======== Records for the exercise ========

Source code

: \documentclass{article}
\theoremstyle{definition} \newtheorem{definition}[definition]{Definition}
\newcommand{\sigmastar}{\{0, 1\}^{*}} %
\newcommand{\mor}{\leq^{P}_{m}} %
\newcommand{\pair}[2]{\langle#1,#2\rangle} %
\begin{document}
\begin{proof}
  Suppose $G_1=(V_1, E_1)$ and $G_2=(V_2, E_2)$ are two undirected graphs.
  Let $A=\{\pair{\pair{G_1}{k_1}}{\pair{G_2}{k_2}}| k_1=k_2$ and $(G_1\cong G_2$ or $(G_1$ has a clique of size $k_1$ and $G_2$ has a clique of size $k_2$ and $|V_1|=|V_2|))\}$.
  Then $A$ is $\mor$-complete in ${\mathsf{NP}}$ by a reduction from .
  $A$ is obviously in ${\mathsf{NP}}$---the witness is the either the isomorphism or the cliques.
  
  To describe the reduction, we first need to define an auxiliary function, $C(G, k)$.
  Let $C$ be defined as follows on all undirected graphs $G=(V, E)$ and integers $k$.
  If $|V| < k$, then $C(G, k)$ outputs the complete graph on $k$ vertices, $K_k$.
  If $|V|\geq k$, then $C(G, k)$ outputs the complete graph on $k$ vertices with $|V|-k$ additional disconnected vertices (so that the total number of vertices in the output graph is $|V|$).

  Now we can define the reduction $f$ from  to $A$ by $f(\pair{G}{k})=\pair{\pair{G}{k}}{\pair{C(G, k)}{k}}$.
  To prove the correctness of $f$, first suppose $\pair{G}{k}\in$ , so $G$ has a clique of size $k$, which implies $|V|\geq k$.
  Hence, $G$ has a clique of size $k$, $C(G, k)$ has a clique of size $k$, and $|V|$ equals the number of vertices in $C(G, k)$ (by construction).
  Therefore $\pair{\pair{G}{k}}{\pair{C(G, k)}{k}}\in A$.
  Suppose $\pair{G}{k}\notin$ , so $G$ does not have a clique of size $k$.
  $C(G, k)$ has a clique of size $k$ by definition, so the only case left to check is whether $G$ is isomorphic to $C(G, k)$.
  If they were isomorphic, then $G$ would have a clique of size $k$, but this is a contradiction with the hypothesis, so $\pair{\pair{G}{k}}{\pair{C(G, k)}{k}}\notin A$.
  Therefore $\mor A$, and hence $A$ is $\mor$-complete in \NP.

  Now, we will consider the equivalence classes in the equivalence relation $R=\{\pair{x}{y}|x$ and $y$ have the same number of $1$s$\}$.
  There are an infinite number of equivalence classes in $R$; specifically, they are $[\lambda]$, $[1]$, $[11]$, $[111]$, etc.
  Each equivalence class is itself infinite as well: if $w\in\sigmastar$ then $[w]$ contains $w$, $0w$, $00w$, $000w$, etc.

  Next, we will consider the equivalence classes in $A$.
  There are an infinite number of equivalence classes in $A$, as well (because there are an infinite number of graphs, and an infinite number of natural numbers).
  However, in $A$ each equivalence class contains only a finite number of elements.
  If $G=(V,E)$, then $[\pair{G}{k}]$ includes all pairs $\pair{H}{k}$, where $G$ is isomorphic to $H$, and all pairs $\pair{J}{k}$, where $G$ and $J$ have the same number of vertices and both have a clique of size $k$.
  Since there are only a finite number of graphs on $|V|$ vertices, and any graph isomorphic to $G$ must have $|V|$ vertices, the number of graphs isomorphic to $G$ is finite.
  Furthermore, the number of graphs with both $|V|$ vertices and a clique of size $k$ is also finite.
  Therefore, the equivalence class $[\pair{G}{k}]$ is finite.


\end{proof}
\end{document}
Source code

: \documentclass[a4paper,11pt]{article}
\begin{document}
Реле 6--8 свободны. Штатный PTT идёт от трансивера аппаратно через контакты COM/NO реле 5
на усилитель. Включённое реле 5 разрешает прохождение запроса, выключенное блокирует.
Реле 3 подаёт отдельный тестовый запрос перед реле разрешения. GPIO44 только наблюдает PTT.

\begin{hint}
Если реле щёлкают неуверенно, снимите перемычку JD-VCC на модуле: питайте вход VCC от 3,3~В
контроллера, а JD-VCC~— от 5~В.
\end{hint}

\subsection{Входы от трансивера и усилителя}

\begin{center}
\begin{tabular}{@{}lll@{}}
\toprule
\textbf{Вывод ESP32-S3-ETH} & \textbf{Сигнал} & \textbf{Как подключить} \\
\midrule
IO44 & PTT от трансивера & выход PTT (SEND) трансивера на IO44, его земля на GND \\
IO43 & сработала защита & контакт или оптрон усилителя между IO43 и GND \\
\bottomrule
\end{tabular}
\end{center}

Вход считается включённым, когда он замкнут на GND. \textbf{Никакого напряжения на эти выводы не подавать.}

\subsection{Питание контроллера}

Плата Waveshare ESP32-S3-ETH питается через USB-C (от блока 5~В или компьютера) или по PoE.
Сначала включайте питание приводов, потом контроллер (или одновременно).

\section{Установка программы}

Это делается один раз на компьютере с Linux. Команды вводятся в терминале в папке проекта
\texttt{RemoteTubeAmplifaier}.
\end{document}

========
======== Records for the exercise ========

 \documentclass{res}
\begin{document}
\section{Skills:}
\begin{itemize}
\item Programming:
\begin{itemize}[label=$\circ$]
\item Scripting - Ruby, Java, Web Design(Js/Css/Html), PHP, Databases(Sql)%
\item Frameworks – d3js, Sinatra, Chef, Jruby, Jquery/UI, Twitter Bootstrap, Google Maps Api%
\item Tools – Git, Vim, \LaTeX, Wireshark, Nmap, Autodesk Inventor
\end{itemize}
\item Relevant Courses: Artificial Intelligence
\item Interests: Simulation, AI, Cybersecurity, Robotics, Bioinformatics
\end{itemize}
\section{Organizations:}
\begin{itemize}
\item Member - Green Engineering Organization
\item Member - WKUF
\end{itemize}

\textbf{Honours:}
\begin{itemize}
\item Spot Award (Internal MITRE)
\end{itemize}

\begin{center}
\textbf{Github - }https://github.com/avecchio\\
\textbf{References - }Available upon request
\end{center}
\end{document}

========
======== Records for the exercise ========

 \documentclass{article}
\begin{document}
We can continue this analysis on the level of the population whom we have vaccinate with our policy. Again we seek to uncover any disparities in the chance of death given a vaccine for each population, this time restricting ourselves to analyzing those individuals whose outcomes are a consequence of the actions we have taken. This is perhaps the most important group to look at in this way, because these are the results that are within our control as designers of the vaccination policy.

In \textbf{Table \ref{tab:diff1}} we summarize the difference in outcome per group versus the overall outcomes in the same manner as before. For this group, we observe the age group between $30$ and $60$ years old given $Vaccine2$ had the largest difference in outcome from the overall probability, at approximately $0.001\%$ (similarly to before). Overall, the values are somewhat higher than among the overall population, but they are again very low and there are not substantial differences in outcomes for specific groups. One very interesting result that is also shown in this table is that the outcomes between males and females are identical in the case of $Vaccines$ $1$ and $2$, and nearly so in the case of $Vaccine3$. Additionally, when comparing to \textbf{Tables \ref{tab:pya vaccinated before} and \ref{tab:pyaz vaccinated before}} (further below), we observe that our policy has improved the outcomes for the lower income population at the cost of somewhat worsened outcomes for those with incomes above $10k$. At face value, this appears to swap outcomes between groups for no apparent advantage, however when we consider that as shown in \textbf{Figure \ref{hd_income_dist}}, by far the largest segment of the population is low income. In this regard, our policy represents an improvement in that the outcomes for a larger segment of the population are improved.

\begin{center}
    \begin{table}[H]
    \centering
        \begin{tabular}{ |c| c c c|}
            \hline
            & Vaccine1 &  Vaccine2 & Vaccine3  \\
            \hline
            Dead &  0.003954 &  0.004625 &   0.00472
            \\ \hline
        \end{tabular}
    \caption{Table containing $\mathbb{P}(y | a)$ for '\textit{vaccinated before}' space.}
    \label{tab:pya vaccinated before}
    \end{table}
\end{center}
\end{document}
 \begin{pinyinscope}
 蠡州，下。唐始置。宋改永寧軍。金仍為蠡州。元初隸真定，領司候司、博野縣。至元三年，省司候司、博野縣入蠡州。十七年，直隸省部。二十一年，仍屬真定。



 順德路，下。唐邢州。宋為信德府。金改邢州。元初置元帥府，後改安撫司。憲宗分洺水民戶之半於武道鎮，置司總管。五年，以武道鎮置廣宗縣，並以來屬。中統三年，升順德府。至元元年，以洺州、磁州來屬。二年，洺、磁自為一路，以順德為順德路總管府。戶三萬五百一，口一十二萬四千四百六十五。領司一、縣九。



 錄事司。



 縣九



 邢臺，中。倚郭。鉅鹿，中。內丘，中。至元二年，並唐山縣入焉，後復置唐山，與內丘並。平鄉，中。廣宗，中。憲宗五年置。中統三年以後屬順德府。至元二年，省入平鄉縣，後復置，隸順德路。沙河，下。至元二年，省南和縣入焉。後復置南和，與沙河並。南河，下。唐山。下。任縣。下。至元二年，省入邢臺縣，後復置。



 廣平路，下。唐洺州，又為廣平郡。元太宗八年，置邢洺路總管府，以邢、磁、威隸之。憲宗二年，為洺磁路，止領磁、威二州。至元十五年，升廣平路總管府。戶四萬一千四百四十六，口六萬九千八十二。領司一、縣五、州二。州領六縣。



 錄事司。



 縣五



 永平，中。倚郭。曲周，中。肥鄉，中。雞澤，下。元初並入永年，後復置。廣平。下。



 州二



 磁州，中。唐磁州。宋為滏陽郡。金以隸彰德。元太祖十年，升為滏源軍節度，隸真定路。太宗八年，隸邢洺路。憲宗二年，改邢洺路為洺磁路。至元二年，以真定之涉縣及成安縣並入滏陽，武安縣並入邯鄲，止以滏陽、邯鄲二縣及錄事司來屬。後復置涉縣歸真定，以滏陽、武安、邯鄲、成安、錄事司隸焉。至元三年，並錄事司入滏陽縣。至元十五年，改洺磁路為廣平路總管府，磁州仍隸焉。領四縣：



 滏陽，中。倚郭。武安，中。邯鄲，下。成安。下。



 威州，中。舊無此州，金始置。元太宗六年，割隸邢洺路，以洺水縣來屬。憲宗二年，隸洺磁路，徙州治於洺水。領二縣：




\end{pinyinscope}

========

• Assignment
Would you please copy exactly the part of the entries above that begins at the line containing "蠡州，下。唐始置。宋改永寧軍" and ends at the line containing "邢臺，中。倚郭。鉅鹿，中。內", both lines included?

• Problem solution
 蠡州，下。唐始置。宋改永寧軍。金仍為蠡州。元初隸真定，領司候司、博野縣。至元三年，省司候司、博野縣入蠡州。十七年，直隸省部。二十一年，仍屬真定。



 順德路，下。唐邢州。宋為信德府。金改邢州。元初置元帥府，後改安撫司。憲宗分洺水民戶之半於武道鎮，置司總管。五年，以武道鎮置廣宗縣，並以來屬。中統三年，升順德府。至元元年，以洺州、磁州來屬。二年，洺、磁自為一路，以順德為順德路總管府。戶三萬五百一，口一十二萬四千四百六十五。領司一、縣九。



 錄事司。



 縣九



 邢臺，中。倚郭。鉅鹿，中。內丘，中。至元二年，並唐山縣入焉，後復置唐山，與內丘並。平鄉，中。廣宗，中。憲宗五年置。中統三年以後屬順德府。至元二年，省入平鄉縣，後復置，隸順德路。沙河，下。至元二年，省南和縣入焉。後復置南和，與沙河並。南河，下。唐山。下。任縣。下。至元二年，省入邢臺縣，後復置。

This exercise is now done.